父亲笑笑,不置可否;孔明轻摇羽扇,眼神忽明忽暗。
相父诸葛亮,这人实在太过精明,知天、知地、知人,三教九流无所不通,阴阳八卦无所不能。我只是好奇,能掐会算的他,是否算过我是谁的种呢?如果相父一直明知,又为何昔日于父亲面前总夸赞我天资仁敏,爱德下士呢?
这不科学!
【三】
父亲临终明言,“汝与丞相从事,事之如父”我一向谨尊不忘,事无巨细,皆送交相父决断。只是,九五身尊之后,自此再没有人敢称呼我的小名阿斗,唯有相父。但他叫的次数屈指可数,每次“阿斗”落口,他都会有段似有似无的唏嘘,我不确定,也很难确定。
年幼起,我就深晓齐恒公与管仲的故事,如今与相父的关系几近如出一辙。我不敢自比春秋五霸之首的齐恒公。也曾问过相父,那么牛逼的小白,为何最终却饿死在后宫?问这个问题时,我脑中的影像全是小白那糜烂六十七天的尸身,雪白的蛆从小白空乏虚张、牙齿掉光的嘴中缓缓爬出,又从漆黑空洞的眼眶中缓缓爬入,皮肤上的尸油已被风干,虽然宫中根本感受不到一丝风,却让人阵阵发寒。
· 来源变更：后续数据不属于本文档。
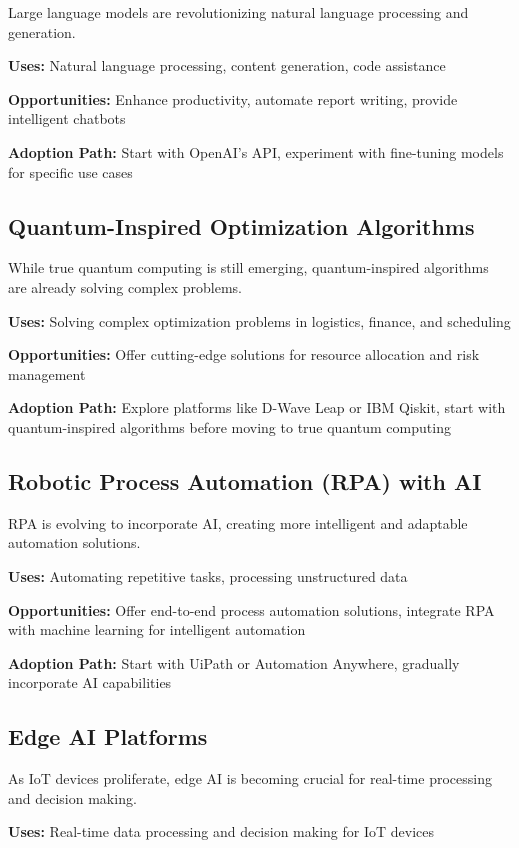 Large language models are revolutionizing natural language processing and generation.

\textbf{Uses:} Natural language processing, content generation, code assistance

\textbf{Opportunities:} Enhance productivity, automate report writing, provide intelligent chatbots

\textbf{Adoption Path:} Start with OpenAI's API, experiment with fine-tuning models for specific use cases

\subsection{Quantum-Inspired Optimization Algorithms}

While true quantum computing is still emerging, quantum-inspired algorithms are already solving complex problems.

\textbf{Uses:} Solving complex optimization problems in logistics, finance, and scheduling

\textbf{Opportunities:} Offer cutting-edge solutions for resource allocation and risk management

\textbf{Adoption Path:} Explore platforms like D-Wave Leap or IBM Qiskit, start with quantum-inspired algorithms before moving to true quantum computing

\subsection{Robotic Process Automation (RPA) with AI}

RPA is evolving to incorporate AI, creating more intelligent and adaptable automation solutions.

\textbf{Uses:} Automating repetitive tasks, processing unstructured data

\textbf{Opportunities:} Offer end-to-end process automation solutions, integrate RPA with machine learning for intelligent automation

\textbf{Adoption Path:} Start with UiPath or Automation Anywhere, gradually incorporate AI capabilities
%
\subsection{Edge AI Platforms}

As IoT devices proliferate, edge AI is becoming crucial for real-time processing and decision making.

\textbf{Uses:} Real-time data processing and decision making for IoT devices


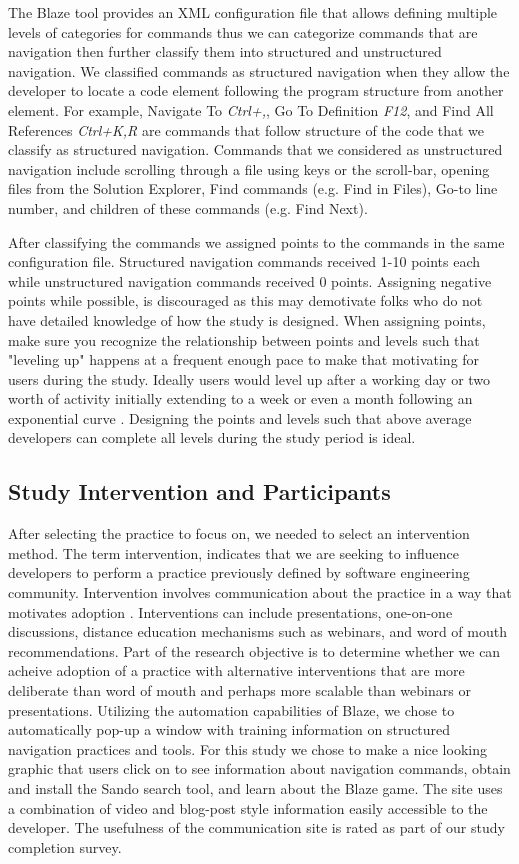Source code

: \documentclass{sig-alternate}
\begin{document}
The Blaze tool provides an XML configuration file that allows defining multiple levels of categories for commands thus we can categorize commands that are navigation then further classify them into structured and unstructured navigation.
We classified commands as structured navigation when they allow the developer to locate a code element following the program structure from another element.  For example, Navigate To \textit{Ctrl+,}, Go To Definition \textit{F12}, and Find All References \textit{Ctrl+K,R} are commands that follow structure of the code that we classify as structured navigation.
Commands that we considered as unstructured navigation include scrolling through a file using keys or the scroll-bar, opening files from the Solution Explorer, Find commands (e.g. Find in Files), Go-to line number, and children of these commands (e.g. Find Next).

After classifying the commands we assigned points to the commands in the same configuration file.  Structured navigation commands received 1-10 points each while unstructured navigation commands received 0 points.  Assigning negative points while possible, is discouraged as this may demotivate folks who do not have detailed knowledge of how the study is designed.  When assigning points, make sure you recognize the relationship between points and levels such that "leveling up" happens at a frequent enough pace to make that motivating for users during the study.  Ideally users would level up after a working day or two worth of activity initially extending to a week or even a month following an exponential curve \cite{}.  Designing the points and levels such that above average developers can complete all levels during the study period is ideal.

\subsection{Study Intervention and Participants}

After selecting the practice to focus on, we needed to select an intervention method.  The term intervention, indicates that we are seeking to influence developers to perform a practice previously defined by software engineering community.  Intervention involves communication about the practice in a way that motivates adoption \cite{}.  Interventions can include presentations, one-on-one discussions, distance education mechanisms such as webinars, and word of mouth recommendations.  Part of the research objective is to determine whether we can acheive adoption of a practice with alternative interventions that are more deliberate than word of mouth and perhaps more scalable than webinars or presentations.  Utilizing the automation capabilities of Blaze, we chose to automatically pop-up a window with training information on structured navigation practices and tools. For this study we chose to make a nice looking graphic that users click on to see information about navigation commands, obtain and install the Sando search tool, and learn about the Blaze game.  The site uses a combination of video and blog-post style information easily accessible to the developer.  The usefulness of the communication site is rated as part of our study completion survey.
\end{document}
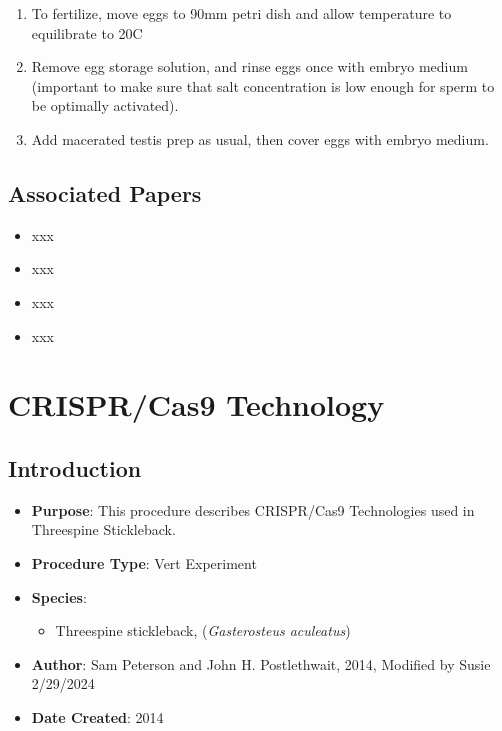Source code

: \documentclass[
  letterpaper,
  DIV=11,
  numbers=noendperiod]{scrreprt}
\providecommand{\tightlist}{%
  \setlength{\itemsep}{0pt}\setlength{\parskip}{0pt}}\usepackage{longtable,booktabs,array}
\begin{document}
\begin{enumerate}
\def\labelenumi{\arabic{enumi}.}
\setcounter{enumi}{2}
\item
  To fertilize, move eggs to 90mm petri dish and allow temperature to
  equilibrate to 20C
\item
  Remove egg storage solution, and rinse eggs once with embryo medium
  (important to make sure that salt concentration is low enough for
  sperm to be optimally activated).
\item
  Add macerated testis prep as usual, then cover eggs with embryo
  medium.
\end{enumerate}

\hypertarget{associated-papers-59}{%
\section{Associated Papers}\label{associated-papers-59}}

\begin{itemize}
\tightlist
\item
  xxx
\item
  xxx
\item
  xxx
\item
  xxx
\end{itemize}

\hypertarget{sec-vert_exp_CRISPR}{%
\chapter{CRISPR/Cas9 Technology}\label{sec-vert_exp_CRISPR}}

\hypertarget{introduction-91}{%
\section{Introduction}\label{introduction-91}}

\begin{itemize}
\tightlist
\item
  \textbf{Purpose}: This procedure describes CRISPR/Cas9 Technologies
  used in Threespine Stickleback.
\item
  \textbf{Procedure Type}: Vert Experiment
\item
  \textbf{Species}:

  \begin{itemize}
  \tightlist
  \item
    Threespine stickleback, (\emph{Gasterosteus aculeatus})
  \end{itemize}
\item
  \textbf{Author}: Sam Peterson and John H. Postlethwait, 2014, Modified
  by Susie 2/29/2024
\item
  \textbf{Date Created}: 2014
\end{itemize}
\end{document}
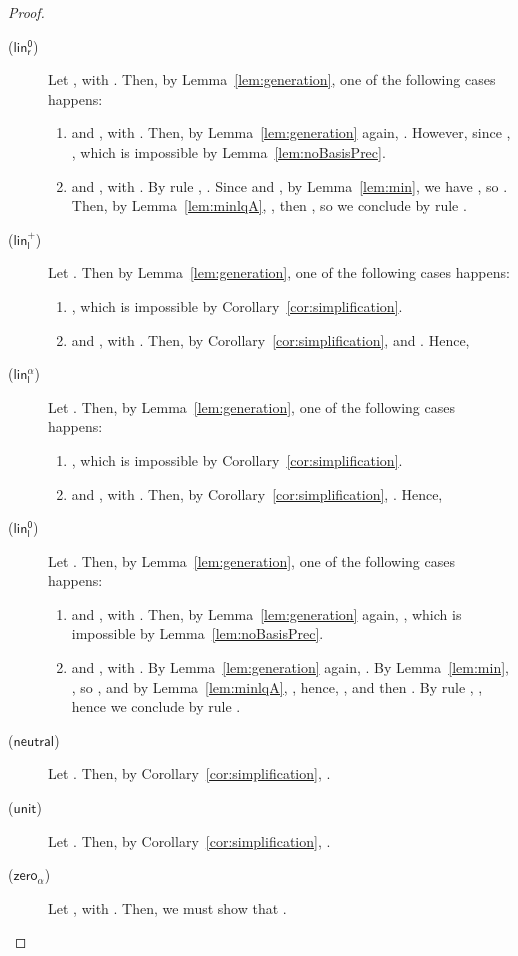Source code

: \documentclass[preprint]{elsarticle}
\newcommand\s[1]{\ensuremath{\mathsf{#1}}}
\newcommand\rlinzr{(\s{lin^0_r})}
\newcommand\rlinl{(\s{lin^+_l})}
\newcommand\rlinscall{(\s{lin^\alpha_l})}
\newcommand\rlinzl{(\s{lin^0_l})}
\newcommand\rneut{(\s{neutral})}
\newcommand\runit{(\s{unit})}
\newcommand\rzeros{(\s{zero_\alpha})}
\begin{document}
\begin{proof}
\begin{description}
\begin{enumerate}
    \end{enumerate}
  \item[\rlinzr] Let , with . Then, by
    Lemma~\ref{lem:generation}, one of the following cases happens:
    \begin{enumerate}
    \item  and , with .
      Then, by Lemma~\ref{lem:generation} again, . However,
      since , , which is impossible by
      Lemma~\ref{lem:noBasisPrec}.
    \item  and , with
      . By rule , .
      Since  and , by
      Lemma~\ref{lem:min}, we have , so
      . Then, by Lemma~\ref{lem:minlqA}, , then , so we conclude by rule .
    \end{enumerate}
  \item[\rlinl] Let . Then by Lemma~\ref{lem:generation}, one
    of the following cases happens:
    \begin{enumerate}
    \item , which is impossible by
      Corollary~\ref{cor:simplification}.
    \item  and , with
      . Then, by Corollary~\ref{cor:simplification},  and . Hence,
      
    \end{enumerate}
  \item[\rlinscall] Let . Then, by
    Lemma~\ref{lem:generation}, one of the following cases happens:
    \begin{enumerate}
    \item , which is impossible by
      Corollary~\ref{cor:simplification}.
    \item  and , with
      . Then, by Corollary~\ref{cor:simplification}, . Hence,
      
    \end{enumerate}
  \item[\rlinzl] Let . Then, by
    Lemma~\ref{lem:generation}, one of the following cases happens:
    \begin{enumerate}
    \item  and , with
      . Then, by Lemma~\ref{lem:generation} again, , which is impossible by
      Lemma~\ref{lem:noBasisPrec}.
    \item  and ,
      with . By Lemma~\ref{lem:generation} again, .
      By Lemma~\ref{lem:min}, , so ,
      and by Lemma~\ref{lem:minlqA}, , hence, 
      , and then . By rule , , hence we
      conclude by rule .
    \end{enumerate}
  \item[\rneut] Let . Then, by
    Corollary~\ref{cor:simplification}, .
  \item[\runit] Let . Then, by Corollary~\ref{cor:simplification},
    .
  \item[\rzeros] Let , with . Then, we must show that .
    

\end{description}
\end{proof}
\end{document}
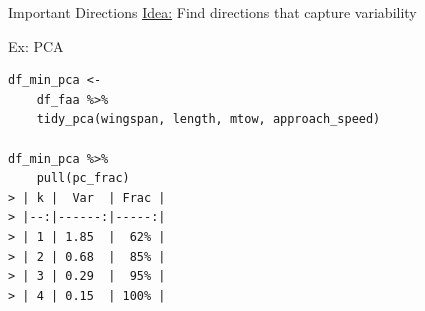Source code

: \documentclass[14pt]{beamer}
\begin{document}
\begin{frame}{Important Directions}
  \huge\underline{Idea:} Find directions that capture variability
\end{frame}


\begin{frame}[fragile]{Ex: PCA}
  \begin{lstlisting}
df_min_pca <-
    df_faa %>%
    tidy_pca(wingspan, length, mtow, approach_speed)

df_min_pca %>%
    pull(pc_frac)
> | k |  Var  | Frac |
> |--:|------:|-----:|
> | 1 | 1.85  |  62% |
> | 2 | 0.68  |  85% |
> | 3 | 0.29  |  95% |
> | 4 | 0.15  | 100% |
  \end{lstlisting}
\end{frame}

\end{document}
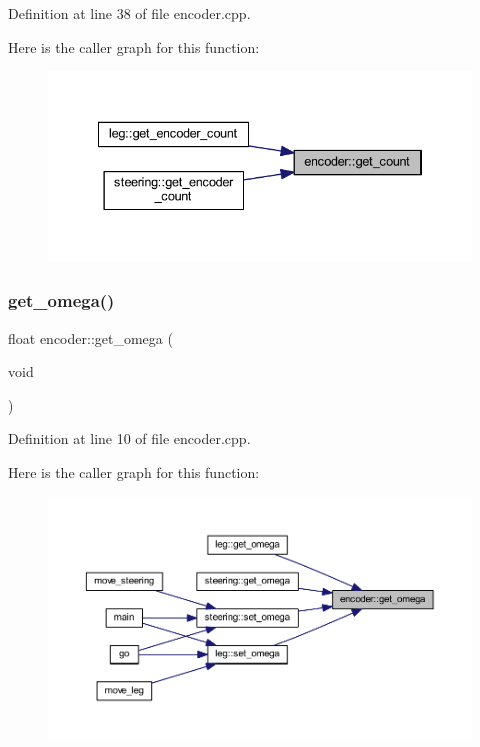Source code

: Definition at line 38 of file encoder.\+cpp.

Here is the caller graph for this function\+:
\nopagebreak
\begin{figure}[H]
\begin{center}
\leavevmode
\includegraphics[width=334pt]{classencoder_a78c1ba3f2bd3abb6714a38b21a2f48e1_icgraph}
\end{center}
\end{figure}
\mbox{\label{classencoder_a9be6cc4f517fdc88970eb5d39e52f5c8}} 
\subsubsection{\texorpdfstring{get\_omega()}{get\_omega()}}
{\footnotesize\ttfamily float encoder\+::get\+\_\+omega (\begin{DoxyParamCaption}\item[{void}]{ }\end{DoxyParamCaption})}



Definition at line 10 of file encoder.\+cpp.

Here is the caller graph for this function\+:
\nopagebreak
\begin{figure}[H]
\begin{center}
\leavevmode
\includegraphics[width=350pt]{classencoder_a9be6cc4f517fdc88970eb5d39e52f5c8_icgraph}
\end{center}
\end{figure}
\mbox{\label{classencoder_a2e2784d15f3f7e13aecde2ead7a43a68}} 
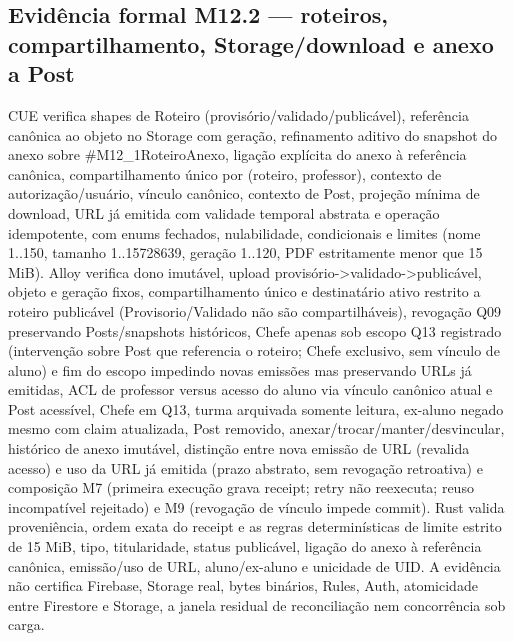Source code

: \subsection*{Evidência formal M12.2 --- roteiros, compartilhamento, Storage/download e anexo a Post}
CUE verifica shapes de Roteiro (provisório/validado/publicável), referência canônica ao objeto no Storage com geração, refinamento aditivo do snapshot do anexo sobre \#M12\_1RoteiroAnexo, ligação explícita do anexo à referência canônica, compartilhamento único por (roteiro, professor), contexto de autorização/usuário, vínculo canônico, contexto de Post, projeção mínima de download, URL já emitida com validade temporal abstrata e operação idempotente, com enums fechados, nulabilidade, condicionais e limites (nome 1..150, tamanho 1..15728639, geração 1..120, PDF estritamente menor que 15 MiB). Alloy verifica dono imutável, upload provisório->validado->publicável, objeto e geração fixos, compartilhamento único e destinatário ativo restrito a roteiro publicável (Provisorio/Validado não são compartilháveis), revogação Q09 preservando Posts/snapshots históricos, Chefe apenas sob escopo Q13 registrado (intervenção sobre Post que referencia o roteiro; Chefe exclusivo, sem vínculo de aluno) e fim do escopo impedindo novas emissões mas preservando URLs já emitidas, ACL de professor versus acesso do aluno via vínculo canônico atual e Post acessível, Chefe em Q13, turma arquivada somente leitura, ex-aluno negado mesmo com claim atualizada, Post removido, anexar/trocar/manter/desvincular, histórico de anexo imutável, distinção entre nova emissão de URL (revalida acesso) e uso da URL já emitida (prazo abstrato, sem revogação retroativa) e composição M7 (primeira execução grava receipt; retry não reexecuta; reuso incompatível rejeitado) e M9 (revogação de vínculo impede commit). Rust valida proveniência, ordem exata do receipt e as regras determinísticas de limite estrito de 15 MiB, tipo, titularidade, status publicável, ligação do anexo à referência canônica, emissão/uso de URL, aluno/ex-aluno e unicidade de UID. A evidência não certifica Firebase, Storage real, bytes binários, Rules, Auth, atomicidade entre Firestore e Storage, a janela residual de reconciliação nem concorrência sob carga.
相父看了我一眼,好一会儿没有说话。半响,他望着碧瑶池中安静的像块石头一样的大龟,吟诵到:
荡荡上帝,下民之辟。
疾威上帝,其命多辟。
天生烝民,其命匪谌。
靡不有初,鲜克有终。
“靡不有初,鲜克有终”,豆大的泪珠,竟不知不觉从我的眼角划落。
我抬起头,相父已走远,只隐约听到他在说:“阿斗、小白,你们名字好像啊……”
“相父,仲父,你们的称呼更像啊!”我喊。
我喊的太过大声,连碧瑶池中相父最钟爱的那块石头也少见的露出了它的龟头。
【四】
相父写《出师表》那年,我二十多岁。
相父陨星归土那年,我仍然二十多岁。
那天,成都皓月当空,虽然远不及八月十五的月色圆润可人,却也将宫室的砖壁、檐角照的惨白形同鬼魅。当天空那颗斗大的流星猛然间划过苍穹,发出诡异声响的时候,新宠的爱妃正在身边又是尖叫又是许愿,没来由的,我回身猛抽了她一记耳光,我从未曾打过女人,那是第一次,虽然,当时我也不清楚为什么。
【五】
再次回忆起相父灵柩回都那天的情景时,我正坐在司马昭宴席之前。那日,我出城二十里相接,泪水干了又湿,湿了又干。先帝故去,我没留一滴泪。相父走了,好似在补偿亏欠一样,无论如何都无法止住泪腺的阀门,我哭的脱水了,身体火烧火燎,好像要被蒸干。我因此大病月余,这一次,也真正体验到了世事的无常。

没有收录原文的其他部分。